Older racing fans will know the name Lola. The company was founded in the UK in 1958 by Eric Broadley, and by 1962 had entered Formula 1 as a constructor, but never with much success. A pair of second-place finishes for John Surtees that year were the best results Lola-built F1 cars could achieve, and the company’s planned return to the sport in 1997 with MasterCard backing was a complete fiasco. which ended when neither of the company’s cars qualified for this year’s opening race in Australia.

But racing is much more than F1, and Lola has had considerable success building customer cars for other series and regulations. It built decent cars for Formula 2 and its successor, Formula 3000, although the real headlines came from winning races on Lola chassis like the Indianapolis 500 (in 1966, 1978 and 1990) and especially the success in sports car racing.
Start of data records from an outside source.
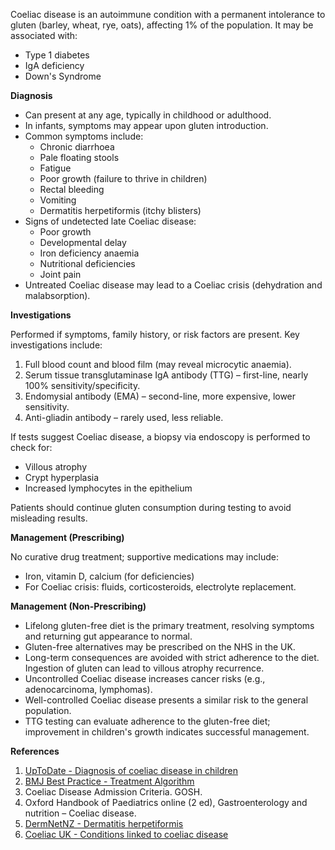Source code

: Coeliac disease is an autoimmune condition with a permanent intolerance to gluten (barley, wheat, rye, oats), affecting 1% of the population. It may be associated with:

- Type 1 diabetes
- IgA deficiency
- Down's Syndrome

**Diagnosis**

- Can present at any age, typically in childhood or adulthood.
- In infants, symptoms may appear upon gluten introduction.
- Common symptoms include:
  - Chronic diarrhoea
  - Pale floating stools
  - Fatigue
  - Poor growth (failure to thrive in children)
  - Rectal bleeding
  - Vomiting
  - Dermatitis herpetiformis (itchy blisters)
- Signs of undetected late Coeliac disease:
  - Poor growth
  - Developmental delay
  - Iron deficiency anaemia
  - Nutritional deficiencies
  - Joint pain
- Untreated Coeliac disease may lead to a Coeliac crisis (dehydration and malabsorption).

**Investigations**

Performed if symptoms, family history, or risk factors are present. Key investigations include:

1. Full blood count and blood film (may reveal microcytic anaemia).
2. Serum tissue transglutaminase IgA antibody (TTG) – first-line, nearly 100% sensitivity/specificity.
3. Endomysial antibody (EMA) – second-line, more expensive, lower sensitivity.
4. Anti-gliadin antibody – rarely used, less reliable.

If tests suggest Coeliac disease, a biopsy via endoscopy is performed to check for:

- Villous atrophy
- Crypt hyperplasia
- Increased lymphocytes in the epithelium

Patients should continue gluten consumption during testing to avoid misleading results.

**Management (Prescribing)**

No curative drug treatment; supportive medications may include:

- Iron, vitamin D, calcium (for deficiencies)
- For Coeliac crisis: fluids, corticosteroids, electrolyte replacement.

**Management (Non-Prescribing)**

- Lifelong gluten-free diet is the primary treatment, resolving symptoms and returning gut appearance to normal.
- Gluten-free alternatives may be prescribed on the NHS in the UK.
- Long-term consequences are avoided with strict adherence to the diet. Ingestion of gluten can lead to villous atrophy recurrence. 
- Uncontrolled Coeliac disease increases cancer risks (e.g., adenocarcinoma, lymphomas).
- Well-controlled Coeliac disease presents a similar risk to the general population.
- TTG testing can evaluate adherence to the gluten-free diet; improvement in children's growth indicates successful management.

**References**

1. [UpToDate - Diagnosis of coeliac disease in children](https://www.uptodate.com/contents/diagnosis-of-celiac-disease-in-children?search=coeliac%20disease&source=search_result&selectedTitle=3~150&usage_type=default&display_rank=3)
2. [BMJ Best Practice - Treatment Algorithm](https://bestpractice.bmj.com/topics/en-gb/636/treatment-algorithm#patientGroup-0-0)
3. Coeliac Disease Admission Criteria. GOSH.
4. Oxford Handbook of Paediatrics online (2 ed), Gastroenterology and nutrition – Coeliac disease.
5. [DermNetNZ - Dermatitis herpetiformis](https://www.dermnetnz.org/topics/dermatitis-herpetiformis/)
6. [Coeliac UK - Conditions linked to coeliac disease](https://www.coeliac.org.uk/information-and-support/coeliac-disease/conditions-linked-to-coeliac-disease/lymphoma-and-small-bowel-cancer/)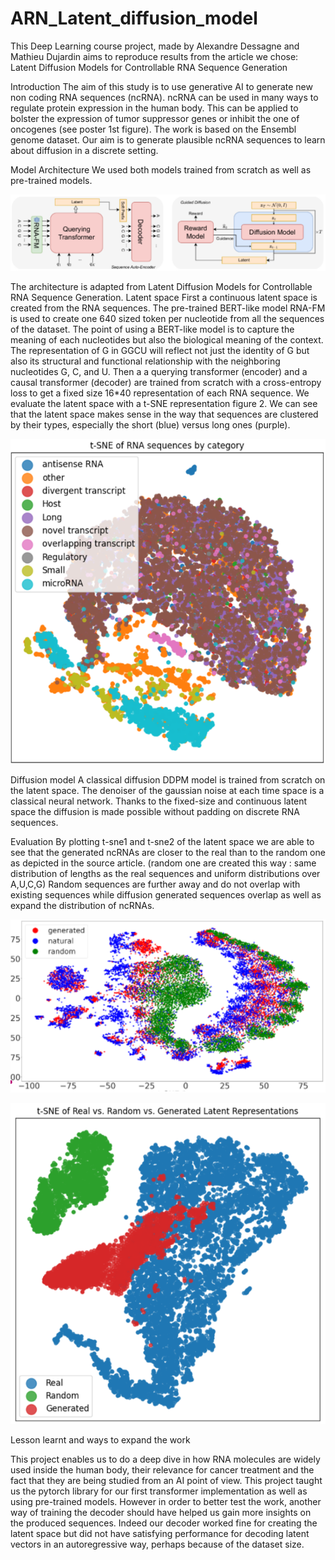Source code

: # ARN_Latent_diffusion_model
This Deep Learning course project, made by Alexandre Dessagne and Mathieu Dujardin aims to reproduce results from the article we chose: Latent Diffusion Models for Controllable RNA  Sequence Generation

Introduction
The aim of this study is to use generative AI to generate new non coding RNA sequences (ncRNA). ncRNA can be used in many ways to regulate protein expression in the human body. This can be applied to bolster the expression of tumor suppressor genes or inhibit the one of oncogenes (see poster 1st figure). 
The work is based on the Ensembl genome dataset.
Our aim is to generate plausible ncRNA sequences to learn about diffusion in a discrete setting.

Model Architecture
We used both models trained from scratch as well as pre-trained models. 

![](architecture_modele.png)

The architecture is adapted from Latent Diffusion Models for Controllable RNA Sequence Generation. 
Latent space
First a continuous latent space is created from the RNA sequences. The pre-trained BERT-like model RNA-FM is used to create one 640 sized token per nucleotide from all the sequences of the dataset.
The point of using a BERT-like model is to capture the meaning of each nucleotides but also the biological meaning of the context. The representation of G in GGCU will reflect not just the identity of G but also its structural and functional relationship with the neighboring nucleotides G, C, and U. Then a a querying transformer (encoder) and a causal transformer (decoder) are trained from scratch with a cross-entropy loss to get a fixed size 16*40 representation of each RNA sequence. We evaluate the latent space with a t-SNE representation figure 2. We can see that the latent space makes sense in the way that sequences are clustered by their types, especially the short (blue) versus long ones (purple).

![](tsne_category.png)

Diffusion model
A classical diffusion DDPM model is trained from scratch on the latent space. The denoiser of the gaussian noise at each time space is a classical neural network. Thanks to the fixed-size and continuous latent space the diffusion is made possible without padding on discrete RNA sequences.

Evaluation
 By plotting t-sne1 and t-sne2 of the latent space we are able to see that the generated ncRNAs are closer to the real than to the random one as depicted in the source article. (random one are created this way : same distribution of lengths as the real sequences and uniform distributions over A,U,C,G) Random sequences are further away and do not overlap with existing sequences while diffusion generated sequences overlap as well as expand the distribution of ncRNAs.

![](tsne_article_real_generated_random.png)

![](tsne_of_us_real_generated_random.png)

Lesson learnt and ways to expand the work

This project enables us to do a deep dive in how RNA molecules are widely used inside the human body, their relevance for cancer treatment and the fact that they are being studied from an AI point of view. This project taught us the pytorch library for our first transformer implementation as well as using pre-trained models. However in order to better test the work, another way of training the decoder should have helped us gain more insights on the produced sequences. Indeed our decoder worked fine for creating the latent space but did not have satisfying performance for decoding latent vectors in an autoregressive way, perhaps because of the dataset size.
Notably, Ford was so impressed with the Lola Mk6 sports car that it contracted Broadley to help develop the GT40 in its early days, although Lola had minimal involvement with this iconic racing car, which has was built to beat Ferrari at Le Mans. That’s because he was busy making his own sports prototype, the T70, which debuted the following year in 1965.

The T70 proved popular; over 100 T70s were built, in coupé and Spyder bodies, and these numbers kept the cars competing through the same loophole that led to the Porsche 917. The T70 never won Le Mans – no car carrying the Lola badge didn’t – but a pair of T70s replaced a Porsche and a Ferrari in staged crashes in Steve McQueen’s Wonderful and Imperfect Le Mans. Much more success at La Sarthe in France came in the 2000s, with five class wins in the LMP675 class. More recently, Lola prototypes have also been campaigned in LMP and LMP2, forming the basis for Mazda’s IMSA driver until 2016.

Lola had already ceased operations four years before this season, and the following year the LMP2 rules changed so that LMP2 chassis are now only allowed from four manufacturers (Dallara, Multimatic, Ligier and Oreca).

Lola could have announced a limited run of pricey electric hypercars, as other old resurrected brands have done.  But that's not in Bechtolsheimer's plan.
Enlarge / Lola could have announced a limited run of pricey electric hypercars, as other old resurrected brands have done. But that’s not in Bechtolsheimer’s plan.

For this reason, don’t expect to see Bechtolsheimer’s Lola at Le Mans or IMSA just yet. And as mentioned, there are no immediate plans to produce a road car, which is extremely refreshing to hear. And there are no plans for a factory team, to the Glickenhaus and his efforts in the World Endurance Championship or on the Nordschleife.

Instead, a high priority is upgrading the company’s UK wind tunnel. Before belonging to Lola, the tunnel was 50% owned by British Aerospace and had participated in the development of Concorde and Eurofighter.

“Before buying Lola… feedback from [those in the] the industry that knows and uses the Lola wind tunnel has been universally convinced that it is a very solid and reliable tunnel that provides really good and reliable data,” Bechtolsheimer told me.

“It’s important to note that this data is highly correlated to on-track performance,” he said. “It’s just outdated – there hasn’t been any investment for a long time. The control systems are outdated; they don’t communicate with modern software. A lot of the hardware is no longer supported. So really , we’re planning some nice bulk upgrades that should make it the best performing 50% scale tunnel in the world, now it’s not a 60% scale F1 tunnel. “It’s not a full-scale tunnel. We’re not necessarily trying to compete with those types of tunnels. But not everyone who wants to spend time in the wind tunnel is going to spend the F1 budget.”